One option is an annual high-sensitivity guaiac-based fecal occult blood test (gFOBT); another option is an annual fecal immunochemical test (FIT).1 FITs are consistently a preferred screening tool among patients at average risk for CRC.5 Compared with colonoscopy, FIT use is less invasive, is less expensive, and carries less risk of adverse events, giving it the potential to translate into increased CRC screening participation by underscreened groups and a lower overall cost to screening programs.6-9 As stool-based screening tests, FITs are an improvement over previous stool tests due to a higher sensitivity in detection of CRC and reduced burden on patients (ie, FIT requires only 1 stool test, whereas gFOBT requires 3).10-17 However, no previous research has investigated the overall completion of FIT orders in a community-based setting and assessed the time to completion for this modality.

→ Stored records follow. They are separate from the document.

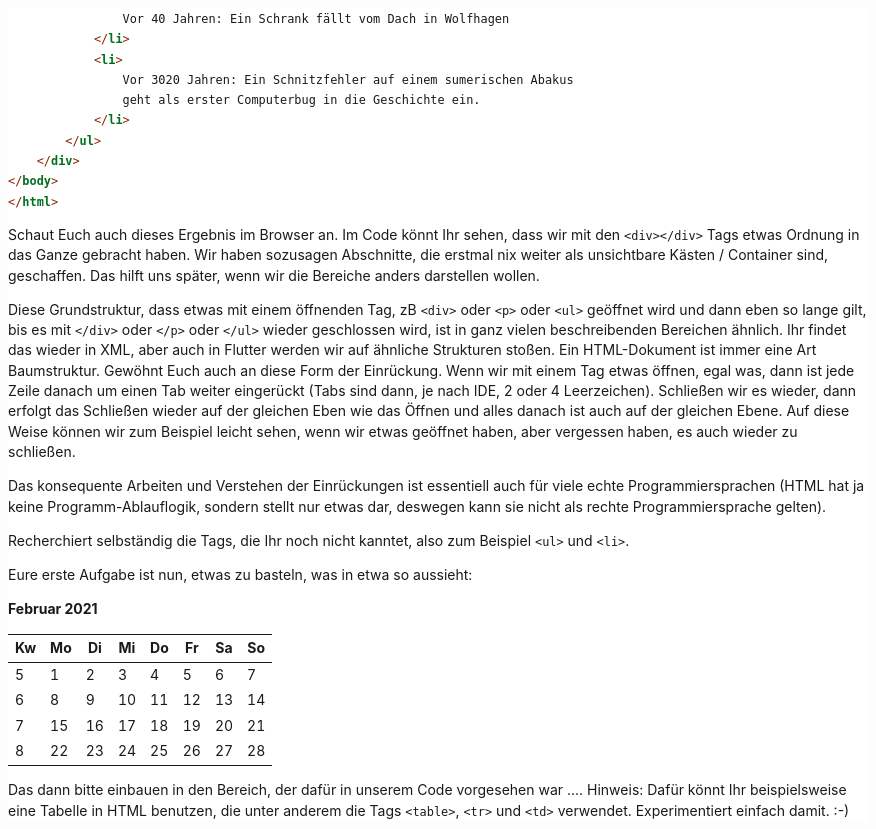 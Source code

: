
 ```HTML
                Vor 40 Jahren: Ein Schrank fällt vom Dach in Wolfhagen
            </li>
            <li>
                Vor 3020 Jahren: Ein Schnitzfehler auf einem sumerischen Abakus 
                geht als erster Computerbug in die Geschichte ein.
            </li>
        </ul>
    </div>
</body>
</html>
```

Schaut Euch auch dieses Ergebnis im Browser an. Im Code könnt Ihr sehen, dass 
wir mit den `<div></div>` Tags etwas Ordnung in das Ganze gebracht haben. Wir 
haben sozusagen Abschnitte, die erstmal nix weiter als unsichtbare Kästen / 
Container sind, geschaffen. Das hilft uns später, wenn wir die Bereiche anders 
darstellen wollen.

Diese Grundstruktur, dass etwas mit einem öffnenden Tag, zB `<div>` oder `<p>` 
oder `<ul>` geöffnet wird und dann eben so lange gilt, bis es mit `</div>` oder 
`</p>` oder `</ul>` wieder geschlossen wird, ist in ganz vielen beschreibenden 
Bereichen ähnlich. Ihr findet das wieder in XML, aber auch in Flutter werden wir 
auf ähnliche Strukturen stoßen. Ein HTML-Dokument ist immer eine Art Baumstruktur. 
Gewöhnt Euch auch an diese Form der Einrückung. Wenn wir mit einem Tag etwas 
öffnen, egal was, dann ist jede Zeile danach um einen Tab weiter eingerückt 
(Tabs sind dann, je nach IDE, 2 oder 4 Leerzeichen). Schließen wir es wieder, 
dann erfolgt das Schließen wieder auf der gleichen Eben wie das Öffnen und alles 
danach ist auch auf der gleichen Ebene. Auf diese Weise können wir zum Beispiel 
leicht sehen, wenn wir etwas geöffnet haben, aber vergessen haben, es auch 
wieder zu schließen.

Das konsequente Arbeiten und Verstehen der Einrückungen ist essentiell auch für 
viele echte Programmiersprachen (HTML hat ja keine Programm-Ablauflogik, sondern 
stellt nur etwas dar, deswegen kann sie nicht als rechte Programmiersprache 
gelten).

Recherchiert selbständig die Tags, die Ihr noch nicht kanntet, also zum Beispiel 
`<ul>` und `<li>`.

Eure erste Aufgabe ist nun, etwas zu basteln, was in etwa so aussieht:

**Februar 2021**

| Kw  | Mo  | Di  | Mi  | Do  | Fr  | Sa  | So  |
| --- | --- | --- | --- | --- | --- | --- | --- |
| 5   | 1   | 2   | 3   | 4   | 5   | 6   | 7   |
| 6   | 8   | 9   | 10  | 11  | 12  | 13  | 14  |
| 7   | 15  | 16  | 17  | 18  | 19  | 20  | 21  |
| 8   | 22  | 23  | 24  | 25  | 26  | 27  | 28  |

Das dann bitte einbauen in den Bereich, der dafür in unserem Code vorgesehen war 
.... Hinweis: Dafür könnt Ihr beispielsweise eine Tabelle in HTML benutzen, die 
unter anderem die Tags `<table>`, `<tr>` und `<td>` verwendet. Experimentiert 
einfach damit. :-)
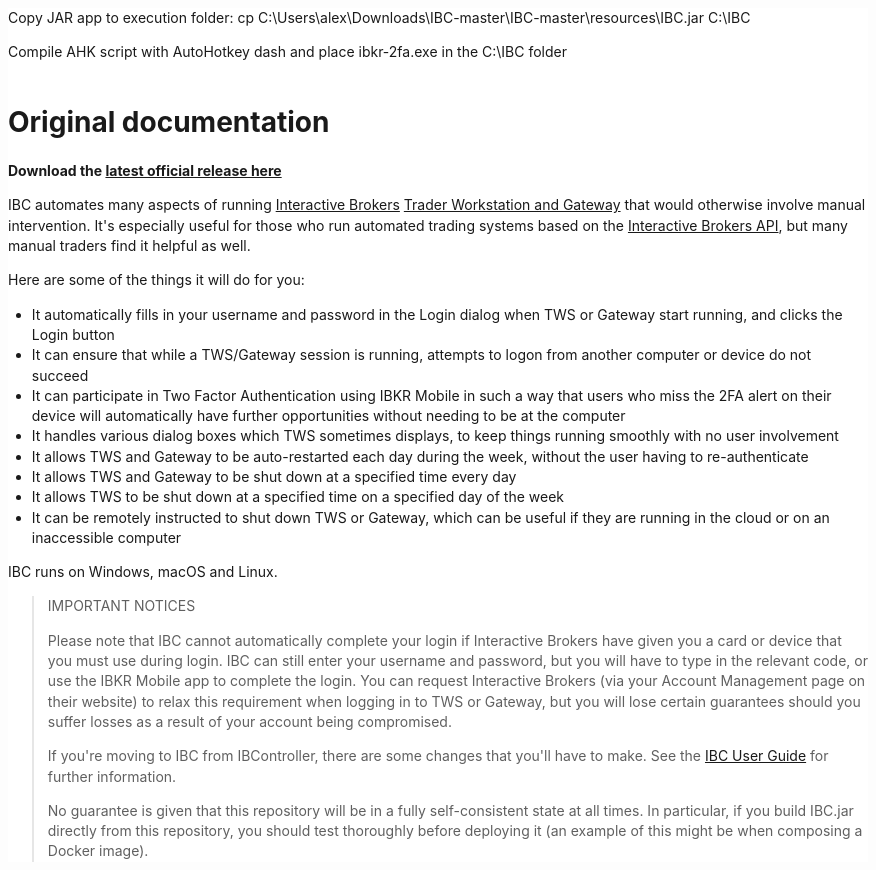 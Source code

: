 Copy JAR app to execution folder:
cp C:\Users\alex\Downloads\IBC-master\IBC-master\resources\IBC.jar C:\IBC

Compile AHK script with AutoHotkey dash and place ibkr-2fa.exe in the C:\IBC folder

# Original documentation
**Download the
[latest official release here](https://github.com/IbcAlpha/IBC/releases/latest)**

IBC automates many aspects of running [Interactive Brokers](https://www.interactivebrokers.com) [Trader Workstation and Gateway](https://www.interactivebrokers.com/en/index.php?f=14099#tws-software)
that would otherwise involve manual intervention. It's especially useful for
those who run automated trading systems based on the [Interactive Brokers API](http://interactivebrokers.github.io),
but many manual traders find it helpful as well.

Here are some of the things it will do for you:

* It automatically fills in your username and password in the Login
dialog when TWS or Gateway start running, and clicks the Login button
* It can ensure that while a TWS/Gateway session is running, attempts to
logon from another computer or device do not succeed
* It can participate in Two Factor Authentication using IBKR Mobile in such
a way that users who miss the 2FA alert on their device will automatically
have further opportunities without needing to be at the computer
* It handles various dialog boxes which TWS sometimes displays, to keep
things running smoothly with no user involvement
* It allows TWS and Gateway to be auto-restarted each day during the week,
without the user having to re-authenticate
* It allows TWS and Gateway to be shut down at a specified time every day
* It allows TWS to be shut down at a specified time on a specified day
of the week
* It can be remotely instructed to shut down TWS or Gateway, which can
be useful if they are running in the cloud or on an inaccessible computer

IBC runs on Windows, macOS and Linux.

> IMPORTANT NOTICES
>
> Please note that IBC cannot automatically complete your login if
Interactive Brokers have given you a card or device that you must use
during login. IBC can still enter your username and password, but you
will have to type in the relevant code, or use the IBKR Mobile app to
complete the login. You can request Interactive Brokers (via your
Account Management page on their website) to relax this requirement
when logging in to TWS or Gateway, but you will lose certain guarantees
should you suffer losses as a result of your account being compromised.
>
> If you're moving to IBC from IBController, there are some changes
that you'll have to make. See the [IBC User Guide](userguide.md) for
further information.
>
> No guarantee is given that this repository will be in a fully
self-consistent state at all times. In particular, if you build IBC.jar
directly from this repository, you should test thoroughly before
deploying it (an example of this might be when composing a Docker image).
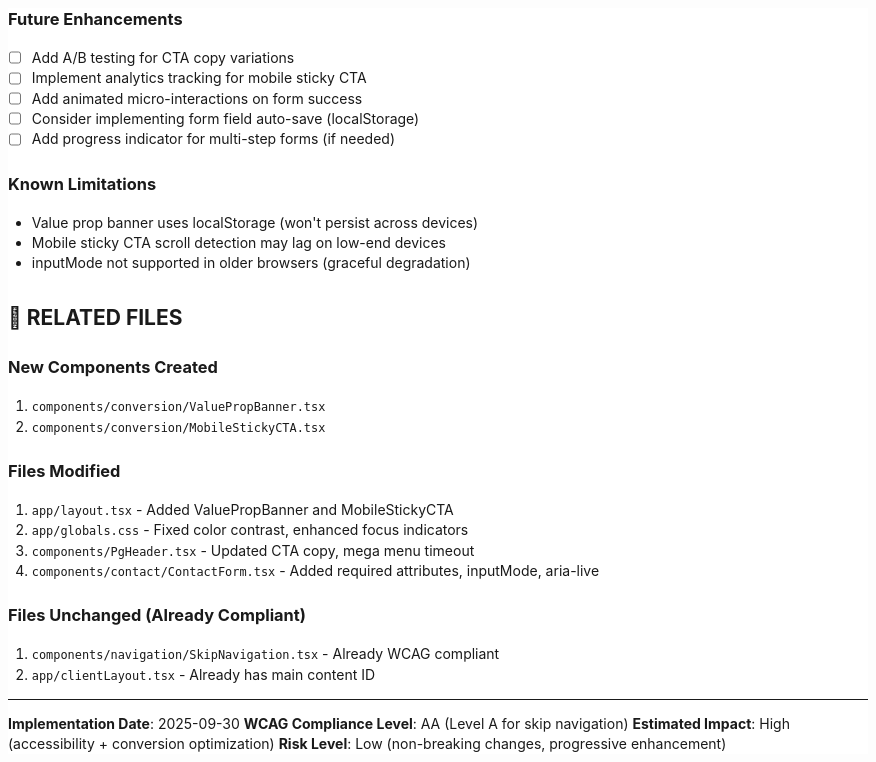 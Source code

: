 ### Future Enhancements
- [ ] Add A/B testing for CTA copy variations
- [ ] Implement analytics tracking for mobile sticky CTA
- [ ] Add animated micro-interactions on form success
- [ ] Consider implementing form field auto-save (localStorage)
- [ ] Add progress indicator for multi-step forms (if needed)

### Known Limitations
- Value prop banner uses localStorage (won't persist across devices)
- Mobile sticky CTA scroll detection may lag on low-end devices
- inputMode not supported in older browsers (graceful degradation)

## 🔗 RELATED FILES

### New Components Created
1. `components/conversion/ValuePropBanner.tsx`
2. `components/conversion/MobileStickyCTA.tsx`

### Files Modified
1. `app/layout.tsx` - Added ValuePropBanner and MobileStickyCTA
2. `app/globals.css` - Fixed color contrast, enhanced focus indicators
3. `components/PgHeader.tsx` - Updated CTA copy, mega menu timeout
4. `components/contact/ContactForm.tsx` - Added required attributes, inputMode, aria-live

### Files Unchanged (Already Compliant)
1. `components/navigation/SkipNavigation.tsx` - Already WCAG compliant
2. `app/clientLayout.tsx` - Already has main content ID

---

**Implementation Date**: 2025-09-30
**WCAG Compliance Level**: AA (Level A for skip navigation)
**Estimated Impact**: High (accessibility + conversion optimization)
**Risk Level**: Low (non-breaking changes, progressive enhancement)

The process of cancer screening completion consists of several steps, from identification of the eligible population to completion of the test and follow-up of testing results.18 Understanding where failures in the screening process occur (ie, uptake, longitudinal adherence, follow-up of positive tests) is critical for improving the process. Previous research has highlighted the deficits in overall compliance with CRC screening recommendations without identifying failures at specific steps in the screening process.19 In a previous study among members of Kaiser Permanente Washington (KPWA), we noted the prominent use of stool tests (either gFOBT or FIT) among first-time screenees, with 72% of study participants using a stool-based test for their first CRC screening after age 50 years.19 Further, the retrospective cohort showed that important patient characteristics, including higher body mass index (BMI) and female gender, were associated with lower uptake of any CRC screening tests when considering all screening methods combined. Other studies have shown disparities in general CRC screening for all modalities in socioeconomically disadvantaged populations.20 Such findings encompass 2 critical aspects in the cancer care continuum: (1) the administration of screening options to patients by clinicians as part of regular primary care, resulting in CRC screening order; and (2) the follow-through of screening on the part of the patient once given a screening order.21

Here we focus on understanding factors associated with time to completion of FIT orders, as this step is required for FIT use to be effective. Building on previous findings regarding the acceptability and performance of FIT use,22 we characterized patterns of return of a FIT following clinician order and identified patient characteristics associated with lower rates of FIT screening completion within an integrated healthcare delivery system.

METHODS

Study Population and Setting

The Population-based Research to Optimize the Screening Process (PROSPR) consortium was created by the National Cancer Institute to allow multiple study sites to coordinate research for the improvement of screening practices for breast, cervical, and colorectal cancers in community settings.23 One aim of the consortium is to understand screening processes and potential failures and successes of the screening process to improve overall patient health. The collection of data throughout the screening process can further inform comparative effectiveness research for CRC screening.21 KPWA, a mixed-model health insurance and care delivery system in Washington state, is a member of the PROSPR consortium. KPWA data were extracted in 2016 from the Virtual Data Warehouse (VDW), which houses patient information in separate content areas: enrollment/demographics, utilization, laboratory, pharmacy, census, tumor registry, vital signs, and social history (tobacco, alcohol, sexual activity, etc).24

The study protocol received institutional review board approval through the KPWA Human Subjects Division for waiver of consent to enroll participants, link study data, and perform statistical analyses.